- Work request -
Make your reply a word-for-word repeat of the records.

- Available data -
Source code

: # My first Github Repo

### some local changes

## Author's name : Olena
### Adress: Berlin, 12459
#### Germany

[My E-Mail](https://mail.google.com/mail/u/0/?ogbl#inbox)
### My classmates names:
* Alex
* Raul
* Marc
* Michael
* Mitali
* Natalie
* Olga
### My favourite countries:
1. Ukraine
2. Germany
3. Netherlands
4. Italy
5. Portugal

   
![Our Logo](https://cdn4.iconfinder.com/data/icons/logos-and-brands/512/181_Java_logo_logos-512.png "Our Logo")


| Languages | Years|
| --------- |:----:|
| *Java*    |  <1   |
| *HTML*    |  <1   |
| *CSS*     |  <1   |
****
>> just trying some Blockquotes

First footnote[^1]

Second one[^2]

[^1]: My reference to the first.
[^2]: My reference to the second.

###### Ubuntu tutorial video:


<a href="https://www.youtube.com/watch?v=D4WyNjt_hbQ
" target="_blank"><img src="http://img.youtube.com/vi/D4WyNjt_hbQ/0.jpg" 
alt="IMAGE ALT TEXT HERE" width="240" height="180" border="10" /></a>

- Result of this task -
Source code

: # My first Github Repo

### some local changes

## Author's name : Olena
### Adress: Berlin, 12459
#### Germany

[My E-Mail](https://mail.google.com/mail/u/0/?ogbl#inbox)
### My classmates names:
* Alex
* Raul
* Marc
* Michael
* Mitali
* Natalie
* Olga
### My favourite countries:
1. Ukraine
2. Germany
3. Netherlands
4. Italy
5. Portugal

   
![Our Logo](https://cdn4.iconfinder.com/data/icons/logos-and-brands/512/181_Java_logo_logos-512.png "Our Logo")


| Languages | Years|
| --------- |:----:|
| *Java*    |  <1   |
| *HTML*    |  <1   |
| *CSS*     |  <1   |
****
>> just trying some Blockquotes

First footnote[^1]

Second one[^2]

[^1]: My reference to the first.
[^2]: My reference to the second.

###### Ubuntu tutorial video:


<a href="https://www.youtube.com/watch?v=D4WyNjt_hbQ
" target="_blank"><img src="http://img.youtube.com/vi/D4WyNjt_hbQ/0.jpg" 
alt="IMAGE ALT TEXT HERE" width="240" height="180" border="10" /></a>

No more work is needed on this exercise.